I have started to think about how Ringlink may help in promoting the
participating member sites with respect to search engine optimization
(SEO). This is an area I don't know much about, so I'm sharing these
thoughts primarily because I'd like input from others.

robots.txt files
----------------
The first observation I have made is that possible robots.txt files may
play a significant role: http://www.robotstxt.org/wc/norobots.html

Since Ringlink is a CGI script, the URLs to most installations include
'/cgi-bin/'. It seems to be common to prevent the robots via the
robots.txt file from spidering *everything* in the cgi-bin:

User-agent: *
Disallow: /cgi-bin/

That's what I (accidentally) have done myself up to now, and this is an
example of what it has resulted in:
http://www.google.com/search?q=site%3Aquotationring.net

I fear that all those URLs without titles or descriptions means that the
robots.txt file has not only prevented Google from publishing indexes of
those pages, but it may also have prevented them from spidering the
target pages. Not good, if that's the case. After all, Ringlink is a
redirect program.

I've now changed my robots.txt file so that it no longer disallows the
Ringlink program. Hopefully that will make a difference during the next
few months...

Redirection status code
-----------------------
Another observation I made relates to HTTP status codes. A client, e.g.
a browser or a spider, receives a bunch of HTTP headers along with the
actual content when it requests a resource on the web. Unlike the
content, which you can study by viewing the HTML source through your
browser, the HTTP headers are handled behind the scenes.

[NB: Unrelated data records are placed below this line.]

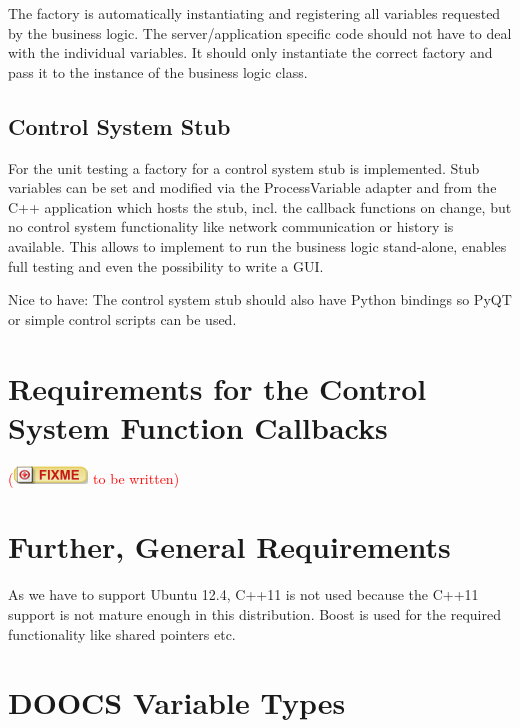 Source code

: \documentclass[11pt,a4paper]{scrartcl}
\newcounter{nFixmes}
\newcommand{\fixme}[1]{\addtocounter{nFixmes}{1}\textcolor{red}{(\includegraphics[height=2ex]{fixme} #1)}\xspace}
\begin{document}
The factory is automatically instantiating and registering all variables
requested by the business logic. The server/application specific code should
not have to deal with the individual variables. It should only instantiate the
correct factory and pass it to the instance of the business logic class.

\subsection{Control System Stub}
For the unit testing a factory for a control system stub is implemented.
Stub variables can be set and modified via the ProcessVariable adapter and from
the C++ application which hosts the stub, incl. the callback functions on
change, but no control system functionality like network communication or
history is available. This allows to implement to run the business logic
stand-alone, enables full testing and even the possibility to write a GUI.

Nice to have: The control system stub should also have Python bindings so PyQT
or simple control scripts can be used.

\section{Requirements for the Control System Function Callbacks}
\label{section_function_callbacks}
\fixme{to be written}

\section{Further, General Requirements}
As we have to support Ubuntu 12.4, C++11 is not used because the C++11 support
is not mature enough in this distribution. Boost is used for the required
functionality like shared pointers etc.

\appendix
\section{DOOCS Variable Types}
\end{document}
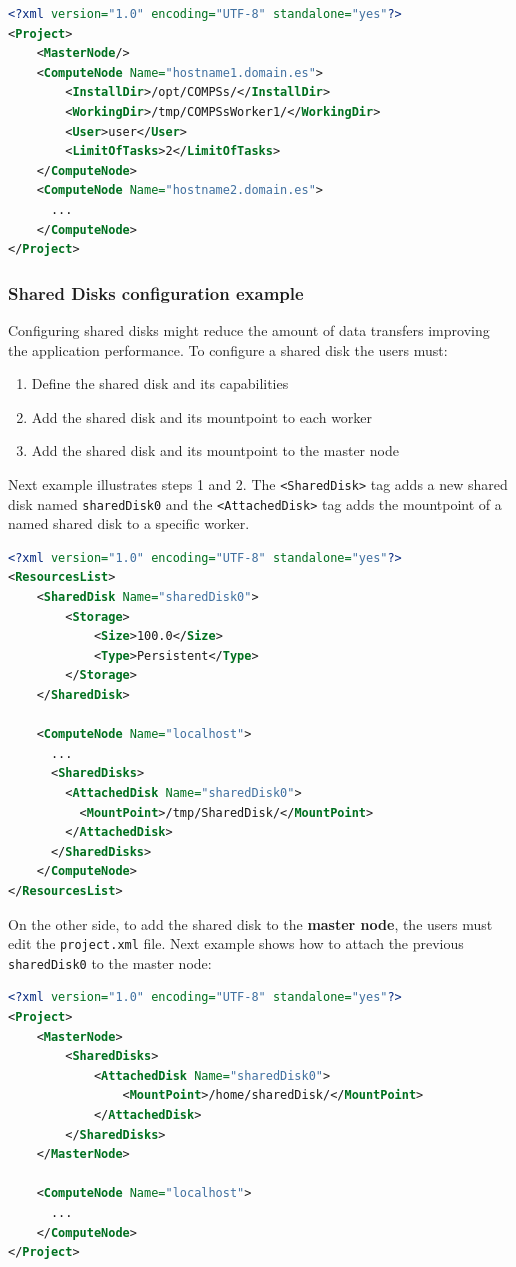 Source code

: \begin{lstlisting}[language=xml]
<?xml version="1.0" encoding="UTF-8" standalone="yes"?>                                                                                                                                                            
<Project>
    <MasterNode/>
    <ComputeNode Name="hostname1.domain.es">
        <InstallDir>/opt/COMPSs/</InstallDir>
        <WorkingDir>/tmp/COMPSsWorker1/</WorkingDir>
        <User>user</User>
        <LimitOfTasks>2</LimitOfTasks>
    </ComputeNode>
    <ComputeNode Name="hostname2.domain.es">
      ...
    </ComputeNode>
</Project>
\end{lstlisting}


\subsubsection{Shared Disks configuration example}
Configuring shared disks might reduce the amount of data transfers improving the application performance. To configure a 
shared disk the users must:
\begin{enumerate}
 \item Define the shared disk and its capabilities
 \item Add the shared disk and its mountpoint to each worker
 \item Add the shared disk and its mountpoint to the master node
\end{enumerate}

Next example illustrates steps 1 and 2. The \texttt{<SharedDisk>} tag adds a new shared disk named \texttt{sharedDisk0} and the
\texttt{<AttachedDisk>} tag adds the mountpoint of a named shared disk to a specific worker.
\begin{lstlisting}[language=xml]
<?xml version="1.0" encoding="UTF-8" standalone="yes"?>
<ResourcesList>
    <SharedDisk Name="sharedDisk0">
        <Storage>
            <Size>100.0</Size>
            <Type>Persistent</Type>
        </Storage>
    </SharedDisk>
    
    <ComputeNode Name="localhost">
      ...
      <SharedDisks>
        <AttachedDisk Name="sharedDisk0">
          <MountPoint>/tmp/SharedDisk/</MountPoint>
        </AttachedDisk>
      </SharedDisks>
    </ComputeNode>
</ResourcesList>
\end{lstlisting} 

On the other side, to add the shared disk to the \textbf{master node}, the users must edit the \texttt{project.xml} file. Next example shows how to attach the previous \texttt{sharedDisk0} to the master node:
\begin{lstlisting}[language=xml]
<?xml version="1.0" encoding="UTF-8" standalone="yes"?>
<Project>
    <MasterNode>
        <SharedDisks>
            <AttachedDisk Name="sharedDisk0">
                <MountPoint>/home/sharedDisk/</MountPoint>
            </AttachedDisk>
        </SharedDisks>
    </MasterNode>
    
    <ComputeNode Name="localhost">
      ...
    </ComputeNode>
</Project>
\end{lstlisting}

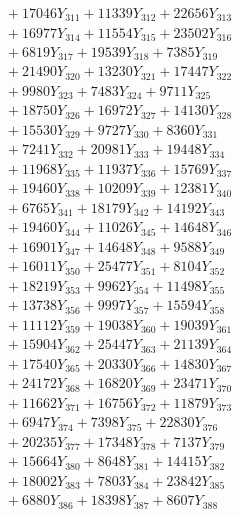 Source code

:\documentclass[a4paper,10pt]{article}
\begin{document}
{\begin{align}
&\;  + 17046 Y_{311} + 11339 Y_{312} + 22656 Y_{313} \\[0.3ex]
&\;  + 16977 Y_{314} + 11554 Y_{315} + 23502 Y_{316} \\[0.3ex]
&\;  + 6819 Y_{317} + 19539 Y_{318} + 7385 Y_{319} \\[0.3ex]
&\;  + 21490 Y_{320} + 13230 Y_{321} + 17447 Y_{322} \\[0.3ex]
&\;  + 9980 Y_{323} + 7483 Y_{324} + 9711 Y_{325} \\[0.3ex]
&\;  + 18750 Y_{326} + 16972 Y_{327} + 14130 Y_{328} \\[0.5ex]\allowbreak
&\;  + 15530 Y_{329} + 9727 Y_{330} + 8360 Y_{331} \\[0.3ex]
&\;  + 7241 Y_{332} + 20981 Y_{333} + 19448 Y_{334} \\[0.3ex]
&\;  + 11968 Y_{335} + 11937 Y_{336} + 15769 Y_{337} \\[0.3ex]
&\;  + 19460 Y_{338} + 10209 Y_{339} + 12381 Y_{340} \\[0.3ex]
&\;  + 6765 Y_{341} + 18179 Y_{342} + 14192 Y_{343} \\[0.3ex]
&\;  + 19460 Y_{344} + 11026 Y_{345} + 14648 Y_{346} \\[0.3ex]
&\;  + 16901 Y_{347} + 14648 Y_{348} + 9588 Y_{349} \\[0.3ex]
&\;  + 16011 Y_{350} + 25477 Y_{351} + 8104 Y_{352} \\[0.3ex]
&\;  + 18219 Y_{353} + 9962 Y_{354} + 11498 Y_{355} \\[0.3ex]
&\;  + 13738 Y_{356} + 9997 Y_{357} + 15594 Y_{358} \\[0.5ex]\allowbreak
&\;  + 11112 Y_{359} + 19038 Y_{360} + 19039 Y_{361} \\[0.3ex]
&\;  + 15904 Y_{362} + 25447 Y_{363} + 21139 Y_{364} \\[0.3ex]
&\;  + 17540 Y_{365} + 20330 Y_{366} + 14830 Y_{367} \\[0.3ex]
&\;  + 24172 Y_{368} + 16820 Y_{369} + 23471 Y_{370} \\[0.3ex]
&\;  + 11662 Y_{371} + 16756 Y_{372} + 11879 Y_{373} \\[0.3ex]
&\;  + 6947 Y_{374} + 7398 Y_{375} + 22830 Y_{376} \\[0.3ex]
&\;  + 20235 Y_{377} + 17348 Y_{378} + 7137 Y_{379} \\[0.3ex]
&\;  + 15664 Y_{380} + 8648 Y_{381} + 14415 Y_{382} \\[0.3ex]
&\;  + 18002 Y_{383} + 7803 Y_{384} + 23842 Y_{385} \\[0.3ex]
&\;  + 6880 Y_{386} + 18398 Y_{387} + 8607 Y_{388} \\[0.5ex]\allowbreak

\end{align}}
\end{document}
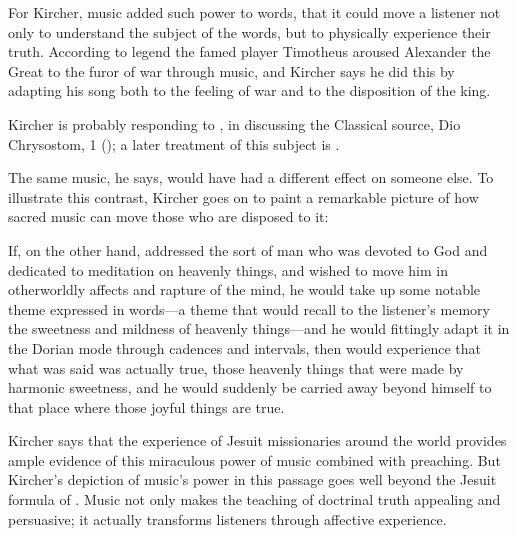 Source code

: For Kircher, music added such power to words, that it could move a listener not
only to understand the subject of the words, but to physically experience their
truth.
According to legend the famed  player Timotheus aroused Alexander
the Great to the furor of war through music, and Kircher says he did this by
adapting his song both to the feeling of war and to the disposition of the
king.%
\begin{Footnote}
    Kircher is probably responding to \autocite[90]{Galilei:Dialogo}, in
    discussing the Classical source, Dio Chrysostom,  1
    (); a later treatment of this subject is
    \autocite{Dryden:Alexander}.
\end{Footnote}
The same music, he says, would have had a different effect on someone else.
To illustrate this contrast, Kircher goes on to paint a remarkable picture of
how sacred music can move those who are disposed to it:
\begin{quoting}
    If, on the other hand,  addressed the sort of man who was
    devoted to God and dedicated to meditation on heavenly things, and wished to
    move him in otherworldly affects and rapture of the mind, he would take up
    some notable theme expressed in words---a theme that would recall to the
    listener's memory the sweetness and mildness of heavenly things---and he
    would fittingly adapt it in the Dorian mode through cadences and intervals,
    then  would experience that what was said was actually
    true, those heavenly things that were made by harmonic sweetness, and he
    would suddenly be carried away beyond himself to that place where those
    joyful things are true.%
        \Autocite[, . 
        The Latin is difficult enough to merit a full citation: 
        {Sicuti contra, si quis Deo deuotum hominum rerumque coelestium,
        meditationi deditum in exoticos affectus raptusque mentis commouere
        vellet is supra insigne aliquod verborum thema, quod rerum caelestium
        dulcedinem, \et{} suauitatem auditori in memoriam reuocaret, modulo
        dorio per clausulas interuallaque aptè adaptet, \et{} experietur quod
        dixi verum esse, statim extra se factos dulcedine harmonica eò, vbi vera
        sunt gaudi rapi: vidi ego nonsemel in viris ordinis nostri sanctitate
        illustribus huiusmodi experimenta}.] 
        {Kircher:Musurgia}
\end{quoting}
Kircher says that the experience of Jesuit missionaries around the world
provides ample evidence of this miraculous power of music combined with
preaching.
But Kircher's depiction of music's power in this passage goes well beyond the
Jesuit formula of .%
    \Autocite
    [On the Jesuit approach to religious arts, see] 
    [35--51]{Bailey:Art}
Music not only makes the teaching of doctrinal truth appealing and persuasive;
it actually transforms listeners through affective experience.

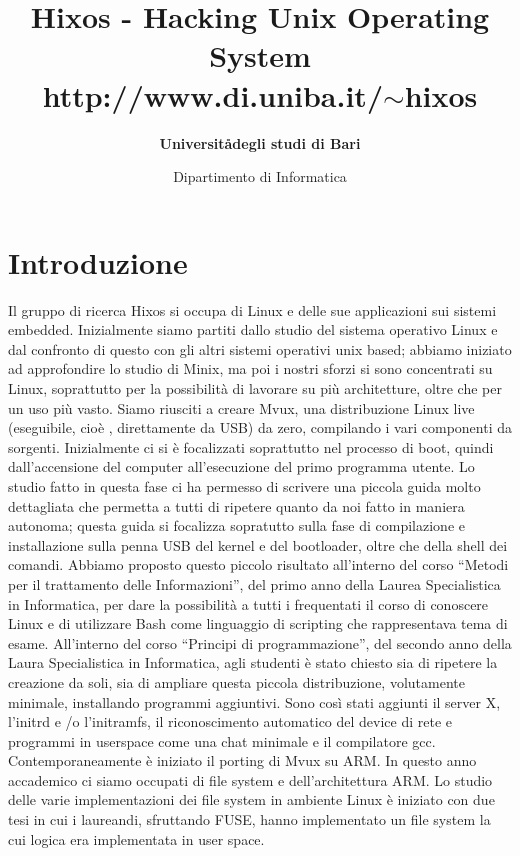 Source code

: \documentclass[a4paper,12pt]{article}
\title{\textbf{Hixos} - Hacking Unix Operating System\\http://www.di.uniba.it/$\sim$hixos}
\author{\textbf{Universit\aa degli studi di Bari}}
\date{Dipartimento di Informatica}
\newcommand{\ua }{\`{u} }
\renewcommand{\aa }{\`{a} }
\newcommand{\ea }{\`{e} }
\newcommand{\ia }{\`{i} }
\begin{document}
\maketitle

\section*{Introduzione}
Il gruppo di ricerca Hixos si occupa di Linux e delle sue applicazioni sui sistemi embedded.
Inizialmente siamo partiti dallo studio del sistema operativo Linux e dal confronto di questo con gli altri sistemi operativi unix based; abbiamo iniziato ad approfondire lo studio di Minix, ma poi i nostri sforzi si sono concentrati su Linux, soprattutto per la possibilità di lavorare su pi\ua architetture, oltre che per un uso pi\ua vasto.
Siamo riusciti a creare Mvux, una distribuzione Linux live (eseguibile, cio\ea, direttamente da USB) da zero, compilando i vari componenti da sorgenti.
Inizialmente ci si \ea focalizzati soprattutto nel processo di boot, quindi dall'accensione del computer all'esecuzione del primo programma utente.
Lo studio fatto in questa fase ci ha permesso di scrivere una piccola guida molto dettagliata che permetta a tutti di ripetere quanto da noi fatto in maniera autonoma; questa guida si focalizza sopratutto sulla fase di compilazione e installazione sulla penna USB del kernel e del bootloader, oltre che della shell dei comandi.
Abbiamo proposto questo piccolo risultato all'interno del corso ``Metodi per il trattamento delle Informazioni'', del primo anno della Laurea Specialistica in Informatica, per dare la possibilit\aa a tutti i frequentati il corso di conoscere Linux e di utilizzare Bash come linguaggio di scripting che rappresentava tema di esame.
All'interno del corso ``Principi di programmazione'', del secondo anno della Laura Specialistica in Informatica, agli studenti \ea stato chiesto sia di ripetere la creazione da soli, sia di ampliare questa piccola distribuzione, volutamente minimale, installando programmi aggiuntivi.
Sono cos\ia stati aggiunti il server X, l'initrd e \slash o l'initramfs, il riconoscimento automatico del device di rete e programmi in userspace come una chat minimale e il compilatore gcc.
Contemporaneamente \ea iniziato il porting di Mvux su ARM.
In questo anno accademico ci siamo occupati di file system e dell'architettura ARM.
Lo studio delle varie implementazioni dei file system in ambiente Linux è iniziato con due tesi in cui i laureandi, sfruttando FUSE, hanno implementato un file system la cui logica era implementata in user space.
\end{document}
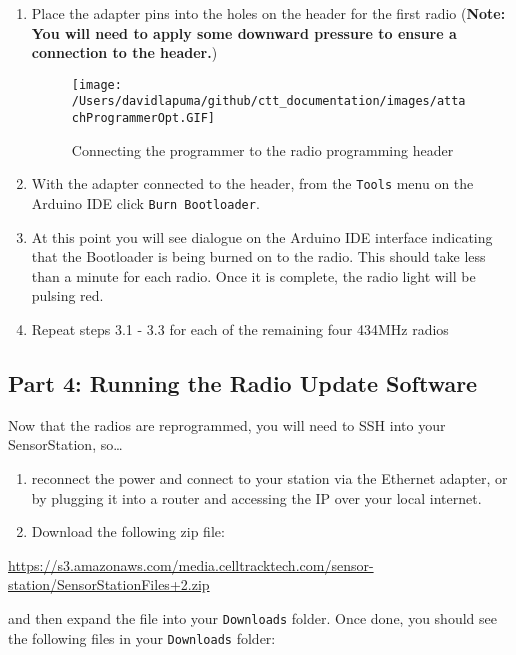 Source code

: \documentclass[
]{article}
\begin{document}
\begin{enumerate}
\def\labelenumi{\arabic{enumi}.}
\item
  Place the adapter pins into the holes on the header for the first
  radio (\textbf{Note: You will need to apply some downward pressure to
  ensure a connection to the header.})

  \begin{figure}
  \hypertarget{id}{%
  \centering
  \texttt{[image: /Users/davidlapuma/github/ctt\_documentation/images/attachProgrammerOpt.GIF]}
  \caption{Connecting the programmer to the radio programming
  header}\label{id}
  }
  \end{figure}
\item
  With the adapter connected to the header, from the \texttt{Tools} menu
  on the Arduino IDE click \texttt{Burn\ Bootloader}.
\item
  At this point you will see dialogue on the Arduino IDE interface
  indicating that the Bootloader is being burned on to the radio. This
  should take less than a minute for each radio. Once it is complete,
  the radio light will be pulsing red.
\item
  Repeat steps 3.1 - 3.3 for each of the remaining four 434MHz radios
\end{enumerate}

\hypertarget{part-4-running-the-radio-update-software}{%
\subsection{Part 4: Running the Radio Update
Software}\label{part-4-running-the-radio-update-software}}

Now that the radios are reprogrammed, you will need to SSH into your
SensorStation, so\ldots{}

\begin{enumerate}
\def\labelenumi{\arabic{enumi}.}
\item
  reconnect the power and connect to your station via the Ethernet
  adapter, or by plugging it into a router and accessing the IP over
  your local internet.
\item
  Download the following zip file:
\end{enumerate}

\url{https://s3.amazonaws.com/media.celltracktech.com/sensor-station/SensorStationFiles+2.zip}

and then expand the file into your \texttt{Downloads} folder. Once done,
you should see the following files in your \texttt{Downloads} folder:
\end{document}
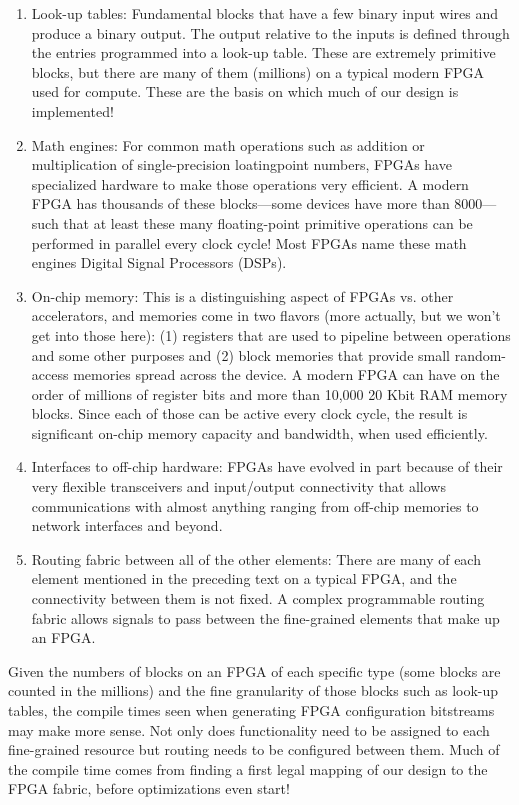 \begin{enumerate}
	\item Look-up tables: Fundamental blocks that have a few binary input wires and produce a binary output. The output relative to the inputs is defined through the entries programmed into a look-up table. These are extremely primitive blocks, but there are many of them (millions) on a typical modern FPGA used for compute. These are the basis on which much of our design is implemented!
	\item Math engines: For common math operations such as addition or multiplication of single-precision loatingpoint numbers, FPGAs have specialized hardware to make those operations very efficient. A modern FPGA has thousands of these blocks—some devices have more than 8000—such that at least these many floating-point primitive operations can be performed in parallel every clock cycle! Most FPGAs name these math engines Digital Signal Processors (DSPs).
	\item On-chip memory: This is a distinguishing aspect of FPGAs vs. other accelerators, and memories come in two flavors (more actually, but we won’t get into 	those here): (1) registers that are used to pipeline 	between operations and some other purposes and (2) block memories that provide small random-access memories spread across the device. A modern FPGA can have on the order of millions of register bits and more than 10,000 20 Kbit RAM memory blocks. Since each of those can be active every clock cycle, the result is significant on-chip memory capacity and bandwidth, when used efficiently.
	\item Interfaces to off-chip hardware: FPGAs have evolved in part because of their very flexible transceivers and input/output connectivity that allows communications with almost anything ranging from off-chip memories to network interfaces and beyond.
	\item Routing fabric between all of the other elements: There are many of each element mentioned in the preceding text on a typical FPGA, and the connectivity between them is not fixed. A complex programmable routing fabric allows signals to pass between the fine-grained elements that make up an FPGA.
\end{enumerate}

Given the numbers of blocks on an FPGA of each specific type (some blocks are counted in the millions) and the fine granularity of those blocks such as look-up tables, the compile times seen when generating FPGA configuration bitstreams may make more sense. Not only does functionality need to be assigned to each fine-grained resource but routing needs to be configured between them. Much of the compile time comes from finding a first legal mapping of our design to the FPGA fabric, before optimizations even start!\par

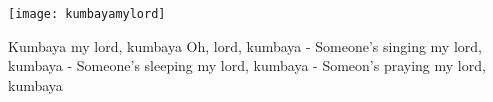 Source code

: \begin{intersong}
    \texttt{[image: kumbayamylord]}
\end{intersong}
\beginverse*
Kumbaya my lord, kumbaya 
Oh, lord, kumbaya 
\endverse
\beginchorus
-	Someone’s singing my lord, kumbaya 
-	Someone’s sleeping my lord, kumbaya	
-	Someon’s praying my lord, kumbaya	

\endchorus
\endsong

Status codes is one kind of HTTP headers:
http://www.w3.org/Protocols/rfc2616/rfc2616-sec10.html

As a starting point for explaining my thoughts in this respect, let's
take a look at one of Pete's webrings. Unlike me, Pete hasn't played
with a robots.txt file without considering the consequences carefully
enough. ;-)

If you click http://www.google.com/search?q=site%3Awebring.cc, the first
URL with a title and description is
http://www.webring.cc/cgi-bin/ringlink/home.pl?ringid=oceanliner;siteid=maritime
The URL that you are redirected to if you click the link, i.e. the
actual URL of the "Ocean Liner Ringlink" homepage, is
http://www.webring.cc/ringlink/oceanliners.html

Now to the interesting part: If you click
http://www.google.com/search?q=site%3Awebring.cc%2Fringlink%2Foceanliners.html

you'll see that Google has not listed the actual homepage URL!

Why is that? My theory is that it's because if you request
http://www.webring.cc/cgi-bin/ringlink/home.pl?ringid=oceanliner;siteid=maritime

you receive HTTP status "302 Found". That code is intended for temporary
redirections, and according to the HTTP specification "the client SHOULD
continue to use the Request-URI for future requests".

It's not because the Ringlink program sends it you receive a 302 status
code. I believe the reason is that Apache uses that code by default.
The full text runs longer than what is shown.